## MATERIALS PROVIDED
-=-=-

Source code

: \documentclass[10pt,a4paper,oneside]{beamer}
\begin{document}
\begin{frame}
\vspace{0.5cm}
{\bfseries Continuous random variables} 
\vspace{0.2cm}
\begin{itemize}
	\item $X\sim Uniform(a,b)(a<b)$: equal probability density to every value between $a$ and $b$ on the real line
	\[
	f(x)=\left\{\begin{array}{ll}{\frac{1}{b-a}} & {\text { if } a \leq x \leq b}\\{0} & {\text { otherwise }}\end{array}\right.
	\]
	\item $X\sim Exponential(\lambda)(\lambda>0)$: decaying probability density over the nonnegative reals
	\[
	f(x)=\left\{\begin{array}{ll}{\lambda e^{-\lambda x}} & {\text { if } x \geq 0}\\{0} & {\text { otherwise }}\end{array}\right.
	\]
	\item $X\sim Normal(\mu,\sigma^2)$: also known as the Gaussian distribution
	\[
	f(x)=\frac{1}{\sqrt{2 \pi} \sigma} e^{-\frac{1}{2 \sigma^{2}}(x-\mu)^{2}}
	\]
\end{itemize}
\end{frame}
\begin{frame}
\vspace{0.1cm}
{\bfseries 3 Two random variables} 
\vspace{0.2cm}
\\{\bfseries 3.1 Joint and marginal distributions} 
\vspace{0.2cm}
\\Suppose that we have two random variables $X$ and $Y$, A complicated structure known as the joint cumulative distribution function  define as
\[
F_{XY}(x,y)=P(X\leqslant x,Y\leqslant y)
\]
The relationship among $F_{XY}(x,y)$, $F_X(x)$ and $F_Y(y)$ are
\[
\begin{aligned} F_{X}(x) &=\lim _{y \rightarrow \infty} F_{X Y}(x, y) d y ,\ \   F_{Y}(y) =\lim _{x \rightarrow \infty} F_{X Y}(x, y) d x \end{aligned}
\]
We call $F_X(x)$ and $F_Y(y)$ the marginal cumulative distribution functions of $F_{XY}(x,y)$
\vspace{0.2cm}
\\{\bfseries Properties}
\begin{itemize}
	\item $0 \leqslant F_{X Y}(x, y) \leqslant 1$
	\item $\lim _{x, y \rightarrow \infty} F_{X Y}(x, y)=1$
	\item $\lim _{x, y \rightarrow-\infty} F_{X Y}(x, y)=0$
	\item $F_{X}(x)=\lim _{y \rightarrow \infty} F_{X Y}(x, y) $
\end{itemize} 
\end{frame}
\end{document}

-=-=-

## EXERCISE REQUIREMENTS
Word for word, write out all the lines shown above.

## EXERCISE OUTPUT
Source code

: \documentclass[10pt,a4paper,oneside]{beamer}
\begin{document}
\begin{frame}
\vspace{0.5cm}
{\bfseries Continuous random variables} 
\vspace{0.2cm}
\begin{itemize}
	\item $X\sim Uniform(a,b)(a<b)$: equal probability density to every value between $a$ and $b$ on the real line
	\[
	f(x)=\left\{\begin{array}{ll}{\frac{1}{b-a}} & {\text { if } a \leq x \leq b}\\{0} & {\text { otherwise }}\end{array}\right.
	\]
	\item $X\sim Exponential(\lambda)(\lambda>0)$: decaying probability density over the nonnegative reals
	\[
	f(x)=\left\{\begin{array}{ll}{\lambda e^{-\lambda x}} & {\text { if } x \geq 0}\\{0} & {\text { otherwise }}\end{array}\right.
	\]
	\item $X\sim Normal(\mu,\sigma^2)$: also known as the Gaussian distribution
	\[
	f(x)=\frac{1}{\sqrt{2 \pi} \sigma} e^{-\frac{1}{2 \sigma^{2}}(x-\mu)^{2}}
	\]
\end{itemize}
\end{frame}
\begin{frame}
\vspace{0.1cm}
{\bfseries 3 Two random variables} 
\vspace{0.2cm}
\\{\bfseries 3.1 Joint and marginal distributions} 
\vspace{0.2cm}
\\Suppose that we have two random variables $X$ and $Y$, A complicated structure known as the joint cumulative distribution function  define as
\[
F_{XY}(x,y)=P(X\leqslant x,Y\leqslant y)
\]
The relationship among $F_{XY}(x,y)$, $F_X(x)$ and $F_Y(y)$ are
\[
\begin{aligned} F_{X}(x) &=\lim _{y \rightarrow \infty} F_{X Y}(x, y) d y ,\ \   F_{Y}(y) =\lim _{x \rightarrow \infty} F_{X Y}(x, y) d x \end{aligned}
\]
We call $F_X(x)$ and $F_Y(y)$ the marginal cumulative distribution functions of $F_{XY}(x,y)$
\vspace{0.2cm}
\\{\bfseries Properties}
\begin{itemize}
	\item $0 \leqslant F_{X Y}(x, y) \leqslant 1$
	\item $\lim _{x, y \rightarrow \infty} F_{X Y}(x, y)=1$
	\item $\lim _{x, y \rightarrow-\infty} F_{X Y}(x, y)=0$
	\item $F_{X}(x)=\lim _{y \rightarrow \infty} F_{X Y}(x, y) $
\end{itemize} 
\end{frame}
\end{document}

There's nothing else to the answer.